TASK OBJECTIVE |
Locate the line that contains "- Moises Moreno Moreno". Retype it and every line after it to the end of the records, exactly, but not the pictures.

THE INPUT |
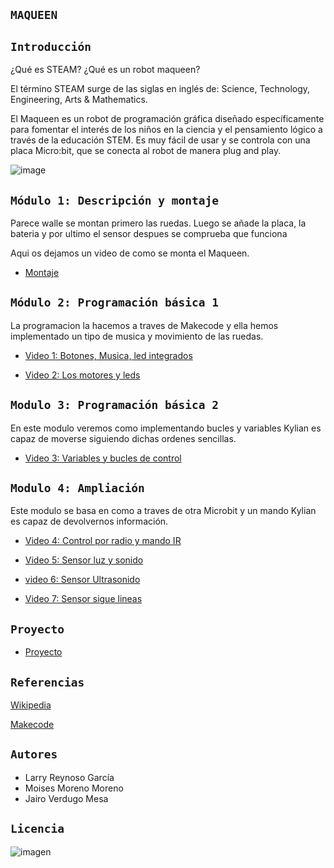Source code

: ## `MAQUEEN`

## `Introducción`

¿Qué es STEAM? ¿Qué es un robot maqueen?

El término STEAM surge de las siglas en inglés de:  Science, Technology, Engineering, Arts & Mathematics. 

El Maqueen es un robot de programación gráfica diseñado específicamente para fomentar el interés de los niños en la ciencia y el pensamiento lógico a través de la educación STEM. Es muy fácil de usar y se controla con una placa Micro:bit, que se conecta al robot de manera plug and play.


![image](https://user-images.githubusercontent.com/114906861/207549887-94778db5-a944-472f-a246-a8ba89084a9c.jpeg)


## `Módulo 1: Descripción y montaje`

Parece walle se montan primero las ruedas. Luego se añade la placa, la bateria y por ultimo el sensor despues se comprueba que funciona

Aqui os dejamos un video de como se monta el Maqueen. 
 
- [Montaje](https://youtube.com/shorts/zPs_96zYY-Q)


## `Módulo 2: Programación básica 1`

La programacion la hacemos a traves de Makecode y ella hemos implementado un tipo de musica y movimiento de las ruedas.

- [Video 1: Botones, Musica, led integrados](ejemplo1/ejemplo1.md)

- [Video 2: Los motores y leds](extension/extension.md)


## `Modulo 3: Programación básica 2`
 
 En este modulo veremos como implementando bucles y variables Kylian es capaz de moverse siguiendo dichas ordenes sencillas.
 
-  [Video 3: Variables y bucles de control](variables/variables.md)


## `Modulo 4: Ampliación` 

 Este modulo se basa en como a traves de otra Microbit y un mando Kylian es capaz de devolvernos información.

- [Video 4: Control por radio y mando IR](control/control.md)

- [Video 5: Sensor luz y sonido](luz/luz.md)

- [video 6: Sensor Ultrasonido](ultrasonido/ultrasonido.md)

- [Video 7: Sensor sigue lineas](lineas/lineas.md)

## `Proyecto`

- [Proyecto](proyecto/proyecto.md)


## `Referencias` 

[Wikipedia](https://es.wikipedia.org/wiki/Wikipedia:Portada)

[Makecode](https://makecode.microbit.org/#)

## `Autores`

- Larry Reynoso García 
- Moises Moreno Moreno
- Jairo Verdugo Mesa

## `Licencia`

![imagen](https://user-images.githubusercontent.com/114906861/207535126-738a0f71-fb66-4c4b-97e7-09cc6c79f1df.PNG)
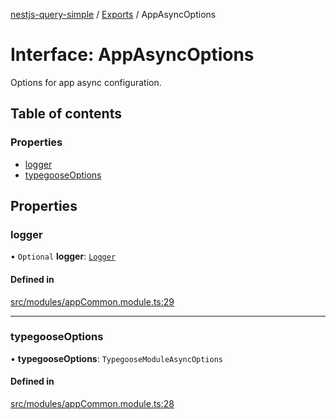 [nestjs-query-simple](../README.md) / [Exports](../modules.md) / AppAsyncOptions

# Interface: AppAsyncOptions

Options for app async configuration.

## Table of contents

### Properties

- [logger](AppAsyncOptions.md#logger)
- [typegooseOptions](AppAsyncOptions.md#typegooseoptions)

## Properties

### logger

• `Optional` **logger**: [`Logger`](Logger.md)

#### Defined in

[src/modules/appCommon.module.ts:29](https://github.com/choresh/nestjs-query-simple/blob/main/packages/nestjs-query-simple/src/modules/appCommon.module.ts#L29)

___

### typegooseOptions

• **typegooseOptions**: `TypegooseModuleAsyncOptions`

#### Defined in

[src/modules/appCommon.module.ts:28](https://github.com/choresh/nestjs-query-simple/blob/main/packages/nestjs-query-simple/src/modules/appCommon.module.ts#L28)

ANSWER TO THIS EXERCISE |
- Moises Moreno Moreno
- Jairo Verdugo Mesa

## `Licencia`

![imagen](https://user-images.githubusercontent.com/114906861/207535126-738a0f71-fb66-4c4b-97e7-09cc6c79f1df.PNG)
 [nestjs-query-simple](../README.md) / [Exports](../modules.md) / AppAsyncOptions

# Interface: AppAsyncOptions

Options for app async configuration.

## Table of contents

### Properties

- [logger](AppAsyncOptions.md#logger)
- [typegooseOptions](AppAsyncOptions.md#typegooseoptions)

## Properties

### logger

• `Optional` **logger**: [`Logger`](Logger.md)

#### Defined in

[src/modules/appCommon.module.ts:29](https://github.com/choresh/nestjs-query-simple/blob/main/packages/nestjs-query-simple/src/modules/appCommon.module.ts#L29)

___

### typegooseOptions

• **typegooseOptions**: `TypegooseModuleAsyncOptions`

#### Defined in

[src/modules/appCommon.module.ts:28](https://github.com/choresh/nestjs-query-simple/blob/main/packages/nestjs-query-simple/src/modules/appCommon.module.ts#L28)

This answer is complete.